= Exercise description =
How many lines in the listing below include the word "observability"? Answer with the number and nothing else.

Start of Data shown

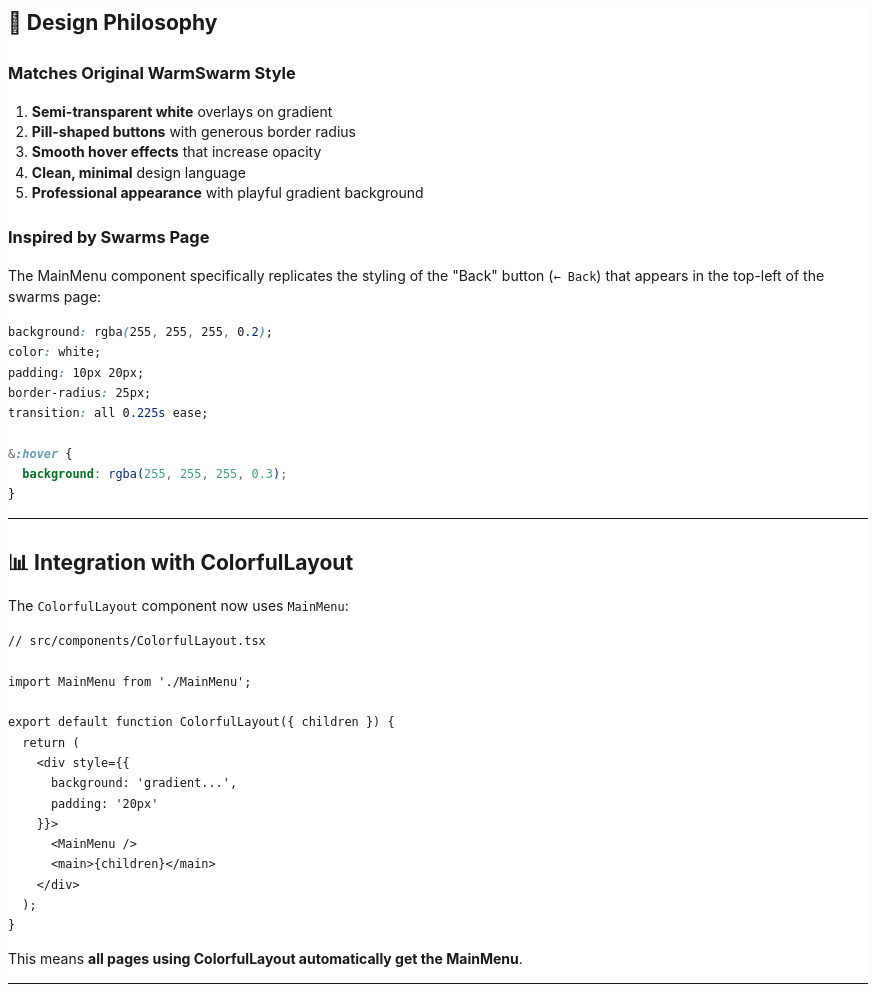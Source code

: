 ## 🎯 Design Philosophy

### Matches Original WarmSwarm Style
1. **Semi-transparent white** overlays on gradient
2. **Pill-shaped buttons** with generous border radius
3. **Smooth hover effects** that increase opacity
4. **Clean, minimal** design language
5. **Professional appearance** with playful gradient background

### Inspired by Swarms Page
The MainMenu component specifically replicates the styling of the "Back" button (`← Back`) that appears in the top-left of the swarms page:

```css
background: rgba(255, 255, 255, 0.2);
color: white;
padding: 10px 20px;
border-radius: 25px;
transition: all 0.225s ease;

&:hover {
  background: rgba(255, 255, 255, 0.3);
}
```

---

## 📊 Integration with ColorfulLayout

The `ColorfulLayout` component now uses `MainMenu`:

```tsx
// src/components/ColorfulLayout.tsx

import MainMenu from './MainMenu';

export default function ColorfulLayout({ children }) {
  return (
    <div style={{
      background: 'gradient...',
      padding: '20px'
    }}>
      <MainMenu />
      <main>{children}</main>
    </div>
  );
}
```

This means **all pages using ColorfulLayout automatically get the MainMenu**.

---
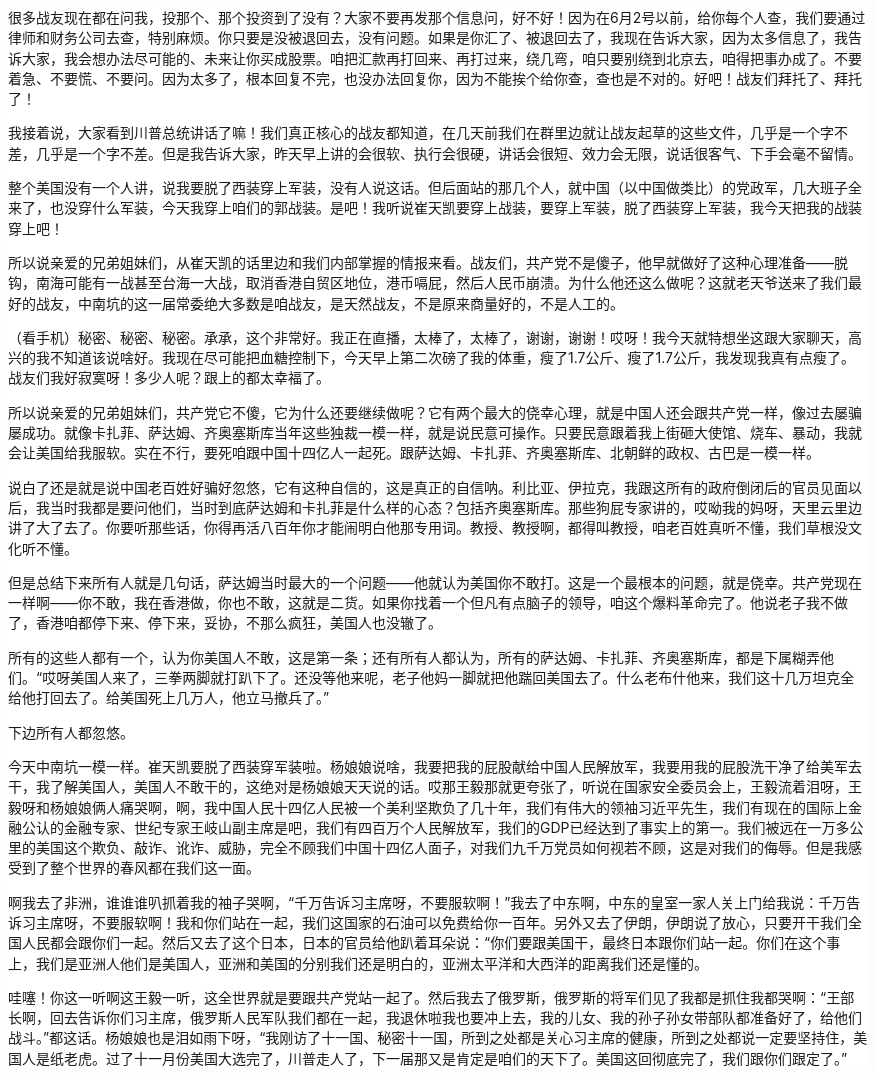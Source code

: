 

很多战友现在都在问我，投那个、那个投资到了没有？大家不要再发那个信息问，好不好！因为在6月2号以前，给你每个人查，我们要通过律师和财务公司去查，特别麻烦。你只要是没被退回去，没有问题。如果是你汇了、被退回去了，我现在告诉大家，因为太多信息了，我告诉大家，我会想办法尽可能的、未来让你买成股票。咱把汇款再打回来、再打过来，绕几弯，咱只要别绕到北京去，咱得把事办成了。不要着急、不要慌、不要问。因为太多了，根本回复不完，也没办法回复你，因为不能挨个给你查，查也是不对的。好吧！战友们拜托了、拜托了！



我接着说，大家看到川普总统讲话了嘛！我们真正核心的战友都知道，在几天前我们在群里边就让战友起草的这些文件，几乎是一个字不差，几乎是一个字不差。但是我告诉大家，昨天早上讲的会很软、执行会很硬，讲话会很短、效力会无限，说话很客气、下手会毫不留情。



整个美国没有一个人讲，说我要脱了西装穿上军装，没有人说这话。但后面站的那几个人，就中国（以中国做类比）的党政军，几大班子全来了，也没穿什么军装，今天我穿上咱们的郭战装。是吧！我听说崔天凯要穿上战装，要穿上军装，脱了西装穿上军装，我今天把我的战装穿上吧！



所以说亲爱的兄弟姐妹们，从崔天凯的话里边和我们内部掌握的情报来看。战友们，共产党不是傻子，他早就做好了这种心理准备——脱钩，南海可能有一战甚至台海一大战，取消香港自贸区地位，港币嗝屁，然后人民币崩溃。为什么他还这么做呢？这就老天爷送来了我们最好的战友，中南坑的这一届常委绝大多数是咱战友，是天然战友，不是原来商量好的，不是人工的。



（看手机）秘密、秘密、秘密。承承，这个非常好。我正在直播，太棒了，太棒了，谢谢，谢谢！哎呀！我今天就特想坐这跟大家聊天，高兴的我不知道该说啥好。我现在尽可能把血糖控制下，今天早上第二次磅了我的体重，瘦了1.7公斤、瘦了1.7公斤，我发现我真有点瘦了。战友们我好寂寞呀！多少人呢？跟上的都太幸福了。



所以说亲爱的兄弟姐妹们，共产党它不傻，它为什么还要继续做呢？它有两个最大的侥幸心理，就是中国人还会跟共产党一样，像过去屡骗屡成功。就像卡扎菲、萨达姆、齐奥塞斯库当年这些独裁一模一样，就是说民意可操作。只要民意跟着我上街砸大使馆、烧车、暴动，我就会让美国给我服软。实在不行，要死咱跟中国十四亿人一起死。跟萨达姆、卡扎菲、齐奥塞斯库、北朝鲜的政权、古巴是一模一样。



说白了还是就是说中国老百姓好骗好忽悠，它有这种自信的，这是真正的自信呐。利比亚、伊拉克，我跟这所有的政府倒闭后的官员见面以后，我当时我都是要问他们，当时到底萨达姆和卡扎菲是什么样的心态？包括齐奥塞斯库。那些狗屁专家讲的，哎呦我的妈呀，天里云里边讲了大了去了。你要听那些话，你得再活八百年你才能闹明白他那专用词。教授、教授啊，都得叫教授，咱老百姓真听不懂，我们草根没文化听不懂。



但是总结下来所有人就是几句话，萨达姆当时最大的一个问题——他就认为美国你不敢打。这是一个最根本的问题，就是侥幸。共产党现在一样啊——你不敢，我在香港做，你也不敢，这就是二货。如果你找着一个但凡有点脑子的领导，咱这个爆料革命完了。他说老子我不做了，香港咱都停下来、停下来，妥协，不那么疯狂，美国人也没辙了。



所有的这些人都有一个，认为你美国人不敢，这是第一条；还有所有人都认为，所有的萨达姆、卡扎菲、齐奥塞斯库，都是下属糊弄他们。“哎呀美国人来了，三拳两脚就打趴下了。还没等他来呢，老子他妈一脚就把他踹回美国去了。什么老布什他来，我们这十几万坦克全给他打回去了。给美国死上几万人，他立马撤兵了。”

下边所有人都忽悠。



今天中南坑一模一样。崔天凯要脱了西装穿军装啦。杨娘娘说啥，我要把我的屁股献给中国人民解放军，我要用我的屁股洗干净了给美军去干，我了解美国人，美国人不敢干的，这绝对是杨娘娘天天说的话。哎那王毅那就更夸张了，听说在国家安全委员会上，王毅流着泪呀，王毅呀和杨娘娘俩人痛哭啊，啊，我中国人民十四亿人民被一个美利坚欺负了几十年，我们有伟大的领袖习近平先生，我们有现在的国际上金融公认的金融专家、世纪专家王岐山副主席是吧，我们有四百万个人民解放军，我们的GDP已经达到了事实上的第一。我们被远在一万多公里的美国这个欺负、敲诈、讹诈、威胁，完全不顾我们中国十四亿人面子，对我们九千万党员如何视若不顾，这是对我们的侮辱。但是我感受到了整个世界的春风都在我们这一面。



啊我去了非洲，谁谁谁叭抓着我的袖子哭啊，“千万告诉习主席呀，不要服软啊！”我去了中东啊，中东的皇室一家人关上门给我说：千万告诉习主席呀，不要服软啊！我和你们站在一起，我们这国家的石油可以免费给你一百年。另外又去了伊朗，伊朗说了放心，只要开干我们全国人民都会跟你们一起。然后又去了这个日本，日本的官员给他趴着耳朵说：“你们要跟美国干，最终日本跟你们站一起。你们在这个事上，我们是亚洲人他们是美国人，亚洲和美国的分别我们还是明白的，亚洲太平洋和大西洋的距离我们还是懂的。



哇噻！你这一听啊这王毅一听，这全世界就是要跟共产党站一起了。然后我去了俄罗斯，俄罗斯的将军们见了我都是抓住我都哭啊：“王部长啊，回去告诉你们习主席，俄罗斯人民军队我们都在一起，我退休啦我也要冲上去，我的儿女、我的孙子孙女带部队都准备好了，给他们战斗。”都这话。杨娘娘也是泪如雨下呀，“我刚访了十一国、秘密十一国，所到之处都是关心习主席的健康，所到之处都说一定要坚持住，美国人是纸老虎。过了十一月份美国大选完了，川普走人了，下一届那又是肯定是咱们的天下了。美国这回彻底完了，我们跟你们跟定了。”

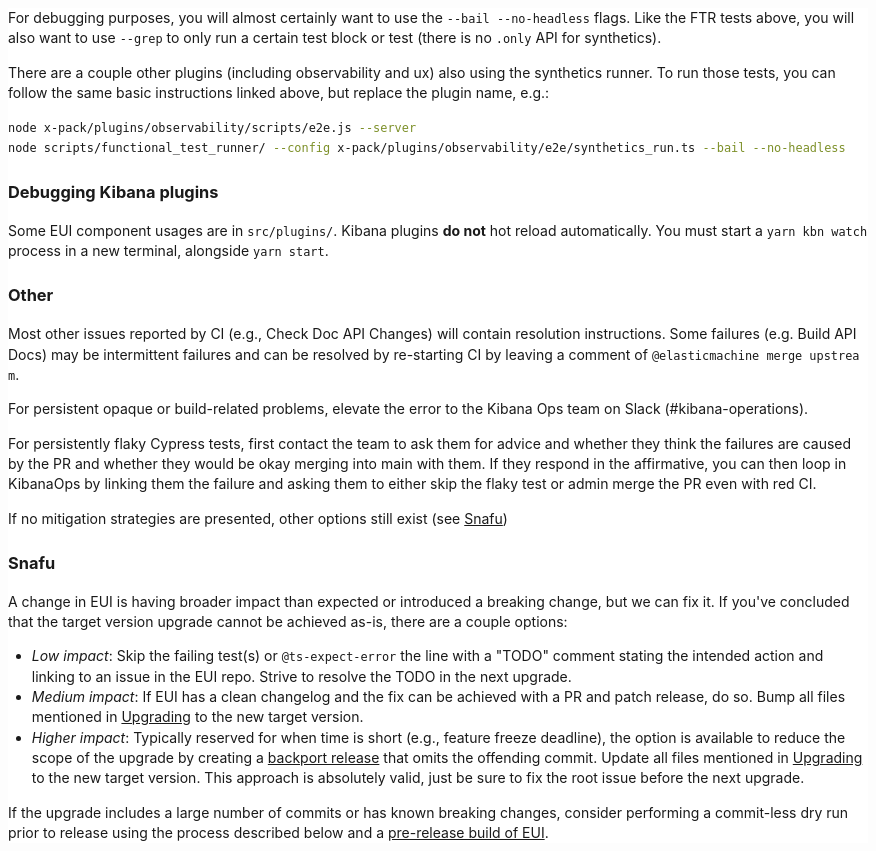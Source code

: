For debugging purposes, you will almost certainly want to use the `--bail --no-headless` flags. Like the FTR tests above, you will also want to use `--grep` to only run a certain test block or test (there is no `.only` API for synthetics).

There are a couple other plugins (including observability and ux) also using the synthetics runner. To run those tests, you can follow the same basic instructions linked above, but replace the plugin name, e.g.:

```sh
node x-pack/plugins/observability/scripts/e2e.js --server
node scripts/functional_test_runner/ --config x-pack/plugins/observability/e2e/synthetics_run.ts --bail --no-headless
```

### Debugging Kibana plugins

Some EUI component usages are in `src/plugins/`. Kibana plugins **do not** hot reload automatically. You must start a `yarn kbn watch` process in a new terminal, alongside `yarn start`.

### Other

Most other issues reported by CI (e.g., Check Doc API Changes) will contain resolution instructions. Some failures (e.g.  Build API Docs) may be intermittent failures and can be resolved by re-starting CI by leaving a comment of `@elasticmachine merge upstream`.

For persistent opaque or build-related problems, elevate the error to the Kibana Ops team on Slack (#kibana-operations).

For persistently flaky Cypress tests, first contact the team to ask them for advice and whether they think the failures are caused by the PR and whether they would be okay merging into main with them. If they respond in the affirmative, you can then loop in KibanaOps by linking them the failure and asking them to either skip the flaky test or admin merge the PR even with red CI.

If no mitigation strategies are presented, other options still exist (see [Snafu](#snafu))

### Snafu

A change in EUI is having broader impact than expected or introduced a breaking change, but we can fix it. If you've concluded that the target version upgrade cannot be achieved as-is, there are a couple options:

* _Low impact_: Skip the failing test(s) or `@ts-expect-error` the line with a "TODO" comment stating the intended action and linking to an issue in the EUI repo. Strive to resolve the TODO in the next upgrade.
* _Medium impact_: If EUI has a clean changelog and the fix can be achieved with a PR and patch release, do so. Bump all files mentioned in [Upgrading](#upgrading) to the new target version.
* _Higher impact_: Typically reserved for when time is short (e.g., feature freeze deadline), the option is available to reduce the scope of the upgrade by creating a [backport release](./releasing-versions.md#backport-process) that omits the offending commit. Update all files mentioned in [Upgrading](#upgrading) to the new target version. This approach is absolutely valid, just be sure to fix the root issue before the next upgrade.

If the upgrade includes a large number of commits or has known breaking changes, consider performing a commit-less dry run prior to release using the process described below and a [pre-release build of EUI](../contributing-to-eui/testing/testing-in-kibana.md).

End of Data shown

= Solution for this exercise =
3